Today she lives in quiet seclusion somewhere in South Korea; she won't say where. The day we meet she is, as always, accompanied by a group of hired heavies in ill-fitting suits.
She fears the North Korean government still wants to kill her, and with good reason.
Kim Hyun-hui was once an agent of the North Korean regime. Twenty-five years ago, on Pyongyang's orders, she blew up a South Korean airliner.
Sitting in a Seoul hotel room she describes to me how, at the age of 19, she was recruited from an elite Pyongyang University where she was studying Japanese.
She trained for six years. For three of them she was paired with a young Japanese woman, Yaeko Taguchi, who had been kidnapped from her home in northern Japan. She says Mrs Taguchi taught her to speak and act like a Japanese.

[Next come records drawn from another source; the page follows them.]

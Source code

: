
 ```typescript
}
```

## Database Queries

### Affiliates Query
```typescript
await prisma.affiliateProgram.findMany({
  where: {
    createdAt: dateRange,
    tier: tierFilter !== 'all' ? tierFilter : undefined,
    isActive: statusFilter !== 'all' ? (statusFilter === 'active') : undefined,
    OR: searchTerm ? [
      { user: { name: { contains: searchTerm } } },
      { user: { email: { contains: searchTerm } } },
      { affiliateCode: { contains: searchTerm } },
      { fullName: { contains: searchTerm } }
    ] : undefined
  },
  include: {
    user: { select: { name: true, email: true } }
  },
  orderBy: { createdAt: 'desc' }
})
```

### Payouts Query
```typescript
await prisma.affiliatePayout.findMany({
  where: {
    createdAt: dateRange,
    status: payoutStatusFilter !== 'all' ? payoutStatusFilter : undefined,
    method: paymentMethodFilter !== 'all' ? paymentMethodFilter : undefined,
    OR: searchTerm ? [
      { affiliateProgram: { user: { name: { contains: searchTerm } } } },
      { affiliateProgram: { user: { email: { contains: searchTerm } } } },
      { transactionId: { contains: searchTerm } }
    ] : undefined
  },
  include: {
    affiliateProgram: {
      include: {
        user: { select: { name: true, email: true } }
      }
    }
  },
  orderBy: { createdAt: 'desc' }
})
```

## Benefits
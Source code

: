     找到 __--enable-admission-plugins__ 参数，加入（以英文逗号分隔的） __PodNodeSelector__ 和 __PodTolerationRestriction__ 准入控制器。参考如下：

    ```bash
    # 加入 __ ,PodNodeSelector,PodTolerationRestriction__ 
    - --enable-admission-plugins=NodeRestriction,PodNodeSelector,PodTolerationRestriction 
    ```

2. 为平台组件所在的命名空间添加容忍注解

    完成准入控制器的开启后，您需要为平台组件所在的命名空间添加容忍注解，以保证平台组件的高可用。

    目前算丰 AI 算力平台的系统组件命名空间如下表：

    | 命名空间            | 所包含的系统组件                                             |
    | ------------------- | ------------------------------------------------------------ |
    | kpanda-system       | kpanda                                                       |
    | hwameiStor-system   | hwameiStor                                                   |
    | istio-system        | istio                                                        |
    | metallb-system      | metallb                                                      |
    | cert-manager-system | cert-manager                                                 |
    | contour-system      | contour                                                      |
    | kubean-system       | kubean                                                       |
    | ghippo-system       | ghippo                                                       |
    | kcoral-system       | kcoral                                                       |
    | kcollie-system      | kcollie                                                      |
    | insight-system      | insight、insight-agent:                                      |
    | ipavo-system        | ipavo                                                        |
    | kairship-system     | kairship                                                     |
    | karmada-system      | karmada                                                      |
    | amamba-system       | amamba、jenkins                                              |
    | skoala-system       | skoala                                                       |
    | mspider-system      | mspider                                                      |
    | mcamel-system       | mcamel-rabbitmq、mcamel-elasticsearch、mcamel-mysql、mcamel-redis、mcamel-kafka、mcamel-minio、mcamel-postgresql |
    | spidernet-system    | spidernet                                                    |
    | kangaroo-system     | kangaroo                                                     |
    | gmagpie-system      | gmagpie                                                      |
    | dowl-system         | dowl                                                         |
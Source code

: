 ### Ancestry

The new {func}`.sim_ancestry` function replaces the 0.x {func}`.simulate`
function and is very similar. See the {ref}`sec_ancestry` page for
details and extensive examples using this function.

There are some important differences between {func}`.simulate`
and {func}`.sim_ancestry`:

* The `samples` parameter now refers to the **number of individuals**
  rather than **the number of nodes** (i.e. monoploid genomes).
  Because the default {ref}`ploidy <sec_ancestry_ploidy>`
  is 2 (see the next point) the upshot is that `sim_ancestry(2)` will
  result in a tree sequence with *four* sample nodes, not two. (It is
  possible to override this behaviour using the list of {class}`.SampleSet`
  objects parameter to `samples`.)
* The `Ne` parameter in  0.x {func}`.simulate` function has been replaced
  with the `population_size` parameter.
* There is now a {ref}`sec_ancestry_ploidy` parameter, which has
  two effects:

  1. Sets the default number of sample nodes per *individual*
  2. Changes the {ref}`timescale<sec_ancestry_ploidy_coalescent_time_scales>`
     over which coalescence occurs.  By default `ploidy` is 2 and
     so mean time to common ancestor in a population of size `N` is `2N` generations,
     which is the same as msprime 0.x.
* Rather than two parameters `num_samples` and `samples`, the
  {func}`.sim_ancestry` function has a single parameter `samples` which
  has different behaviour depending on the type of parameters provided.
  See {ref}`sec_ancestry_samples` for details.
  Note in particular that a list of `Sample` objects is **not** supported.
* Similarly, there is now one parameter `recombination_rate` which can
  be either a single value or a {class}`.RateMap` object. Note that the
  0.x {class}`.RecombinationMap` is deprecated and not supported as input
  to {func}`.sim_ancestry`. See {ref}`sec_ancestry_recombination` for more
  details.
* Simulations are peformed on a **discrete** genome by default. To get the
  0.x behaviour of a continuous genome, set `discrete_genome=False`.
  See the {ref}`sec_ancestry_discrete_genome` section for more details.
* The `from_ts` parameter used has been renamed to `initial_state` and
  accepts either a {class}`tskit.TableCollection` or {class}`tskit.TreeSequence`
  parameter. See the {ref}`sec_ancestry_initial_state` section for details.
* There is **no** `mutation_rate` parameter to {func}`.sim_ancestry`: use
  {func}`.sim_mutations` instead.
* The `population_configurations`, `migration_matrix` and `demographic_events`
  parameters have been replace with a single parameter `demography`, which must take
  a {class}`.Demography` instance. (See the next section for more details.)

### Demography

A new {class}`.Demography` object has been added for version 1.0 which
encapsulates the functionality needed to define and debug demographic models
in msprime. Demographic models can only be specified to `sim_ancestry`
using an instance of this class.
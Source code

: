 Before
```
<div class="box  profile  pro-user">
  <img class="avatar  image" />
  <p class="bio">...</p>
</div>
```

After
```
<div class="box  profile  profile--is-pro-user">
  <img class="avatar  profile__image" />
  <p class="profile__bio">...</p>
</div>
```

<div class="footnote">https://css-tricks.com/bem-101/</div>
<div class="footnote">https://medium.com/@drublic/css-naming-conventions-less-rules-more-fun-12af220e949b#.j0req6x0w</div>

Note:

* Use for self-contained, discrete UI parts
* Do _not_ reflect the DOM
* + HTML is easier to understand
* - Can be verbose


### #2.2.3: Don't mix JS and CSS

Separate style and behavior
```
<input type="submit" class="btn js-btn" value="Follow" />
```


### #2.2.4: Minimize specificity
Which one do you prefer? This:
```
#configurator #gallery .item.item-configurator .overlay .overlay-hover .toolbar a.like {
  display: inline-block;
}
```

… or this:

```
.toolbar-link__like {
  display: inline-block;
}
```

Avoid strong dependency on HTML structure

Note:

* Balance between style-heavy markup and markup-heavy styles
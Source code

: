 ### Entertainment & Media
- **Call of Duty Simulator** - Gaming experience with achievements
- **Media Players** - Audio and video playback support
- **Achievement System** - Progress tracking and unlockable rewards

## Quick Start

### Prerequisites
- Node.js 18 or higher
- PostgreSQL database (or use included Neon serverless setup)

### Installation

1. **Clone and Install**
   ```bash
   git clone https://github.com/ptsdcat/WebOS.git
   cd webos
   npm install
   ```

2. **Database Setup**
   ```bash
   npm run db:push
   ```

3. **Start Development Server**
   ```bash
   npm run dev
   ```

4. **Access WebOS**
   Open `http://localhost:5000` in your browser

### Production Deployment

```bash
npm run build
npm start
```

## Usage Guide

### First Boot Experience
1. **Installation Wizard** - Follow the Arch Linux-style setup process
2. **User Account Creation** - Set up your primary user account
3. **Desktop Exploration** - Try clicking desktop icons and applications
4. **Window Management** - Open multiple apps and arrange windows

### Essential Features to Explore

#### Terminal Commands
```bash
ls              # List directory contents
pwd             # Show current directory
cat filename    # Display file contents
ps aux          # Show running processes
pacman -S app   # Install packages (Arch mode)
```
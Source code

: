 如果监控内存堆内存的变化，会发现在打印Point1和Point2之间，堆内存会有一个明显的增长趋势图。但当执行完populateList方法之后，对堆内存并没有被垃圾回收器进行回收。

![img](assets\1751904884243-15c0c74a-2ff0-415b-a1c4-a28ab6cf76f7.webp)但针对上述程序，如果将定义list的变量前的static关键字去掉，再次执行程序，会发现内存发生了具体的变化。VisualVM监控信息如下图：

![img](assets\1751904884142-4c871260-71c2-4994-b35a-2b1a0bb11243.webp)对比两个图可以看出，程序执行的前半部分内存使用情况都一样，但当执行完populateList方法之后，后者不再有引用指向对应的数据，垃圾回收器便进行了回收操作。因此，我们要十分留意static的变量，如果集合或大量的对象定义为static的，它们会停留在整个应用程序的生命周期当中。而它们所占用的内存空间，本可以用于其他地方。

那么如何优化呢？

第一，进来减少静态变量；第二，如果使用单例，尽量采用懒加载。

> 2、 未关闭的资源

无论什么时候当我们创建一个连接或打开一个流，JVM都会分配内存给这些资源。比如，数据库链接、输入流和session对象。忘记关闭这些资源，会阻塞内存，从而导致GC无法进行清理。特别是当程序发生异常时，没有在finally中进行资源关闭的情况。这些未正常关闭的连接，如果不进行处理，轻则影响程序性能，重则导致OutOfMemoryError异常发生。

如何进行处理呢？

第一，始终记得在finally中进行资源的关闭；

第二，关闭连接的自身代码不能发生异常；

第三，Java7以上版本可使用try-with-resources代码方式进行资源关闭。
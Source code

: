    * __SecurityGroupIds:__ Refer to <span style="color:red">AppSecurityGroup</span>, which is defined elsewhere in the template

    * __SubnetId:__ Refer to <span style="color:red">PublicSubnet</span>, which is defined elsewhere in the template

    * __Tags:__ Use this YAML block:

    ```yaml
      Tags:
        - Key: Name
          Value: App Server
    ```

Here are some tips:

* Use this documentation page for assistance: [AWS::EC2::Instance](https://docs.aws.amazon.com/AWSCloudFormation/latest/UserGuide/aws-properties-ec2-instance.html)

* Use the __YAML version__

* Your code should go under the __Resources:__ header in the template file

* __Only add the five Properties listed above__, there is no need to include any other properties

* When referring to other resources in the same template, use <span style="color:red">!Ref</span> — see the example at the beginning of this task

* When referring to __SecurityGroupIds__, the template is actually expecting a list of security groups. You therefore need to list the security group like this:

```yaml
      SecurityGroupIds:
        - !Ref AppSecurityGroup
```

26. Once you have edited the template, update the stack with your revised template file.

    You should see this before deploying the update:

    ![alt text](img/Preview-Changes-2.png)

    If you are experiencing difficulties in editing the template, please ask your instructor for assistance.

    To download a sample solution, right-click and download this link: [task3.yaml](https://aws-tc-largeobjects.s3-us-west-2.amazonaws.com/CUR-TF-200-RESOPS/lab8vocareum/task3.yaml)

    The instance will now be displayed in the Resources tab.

Then came her fateful mission.
It was 1987 and South Korea was preparing to host the Olympic Games in Seoul. North Korea's leader Kim Il-sung and his son Kim Jong-il were determined to stop it.
"I was told by a senior officer that before the Seoul Olympics we would take down a South Korean airliner," Kim Hyun-hui tells me.
"He said it would create chaos and confusion in South Korea. The mission would strike a severe blow for the revolution."
Kim and an older accomplice boarded the Korean Airlines plane in Baghdad. She placed the suitcase bomb in an overhead locker.
During a stopover in Abu Dhabi, the two North Korean agents got off and made their escape.
Hours later over the Andaman Sea, the bomb blew up. All 115 on board were killed.
But then their plan went wrong. The two agents were tracked to Bahrain and caught.
Her accomplice killed himself with a cyanide-laced cigarette, but Kim Hyun-hui failed. She was instead flown to Seoul and paraded before the international media.
"When I came down the steps of that aircraft, I didn't see anything," she says. "I just looked at the ground. They had taped my mouth shut. I thought I was entering the den of the lion. I was sure they were going to kill me."
Instead they took her to an underground bunker where the interrogations began.
At first she says she tried to keep up the pretence she was Japanese. But finally she broke.
"When I confessed, I did so reluctantly. I thought my family in North Korea would be in danger; it was a big decision to confess. But I began to realise it would be the right thing to do for the victims, for them to be able to understand the truth."
In her confession, Kim made it clear that the orders to bomb the plane had come directly from Kim Il-sung or his son and heir-apparent, Kim Jong-il.
"In North Korea everything was about the Kingdom of Kim Il-sung and his son Kim Jong-il," she says.
"Without their sanction nothing could happen. We were told our orders were 'ratified'. They only used that word when the orders came from the top.
"Kim Il-sung was a god-like figure. Anything that was ordered by him could be justified. Any order would be carried out with extreme loyalty. You were ready to sacrifice your life."
From what she tells me, it is clear Kim Hyun-hui has gone from one-time true believer in the Kim cult to an ardent hatred of the regime and a deep sense of personal victimhood.
"There is no other country like North Korea," she says. "People outside can't understand. The whole country is set up to show loyalty to the Kim royal family. It's like a religion.
"People are so indoctrinated. There are no human rights, no freedoms.
"When I look back it makes me feel sad. Why did I have to be born in North Korea? Look at what it did to me."
She also believes, perhaps wishfully, that the days of the Kim dynasty are numbered.
With the founders of the dynasty - Kim Il-sung and Kim Jong-il - now dead, their impoverished kingdom has been handed down to the 30-year-old Kim Jong-un.
"North Korea is in a desperate situation," she says. "Discontent with Kim Jong-un is so high; he has to put a lid on it.
"The only thing he has is nuclear weapons. That's why he has created this sense of war, to try to rally the population. He's doing business with his nuclear weapons."
In 1989 a South Korean court sentenced Kim Hyun-hui to death, but President Roe Tae-Woo gave her a pardon.
She later married a South Korean intelligence officer with whom she has two children.
Some might say she got off lightly considering what she did. But she says she still carries a heavy burden of guilt.
She says she has found solace in Christianity, and in meeting and being forgiven by the families of those she killed.
"Eventually when I met the victim's families," she says, "we were all in tears hugging and crying."
During our hour-long meeting, there is only one moment when her emotions break through. It is right at the end, when I ask her about her family in North Korea. With tears welling up in her eyes, she shakes her head.
"I don't know what happened to them," she says. "I have heard that they were seen being taken away from Pyongyang to a labour camp."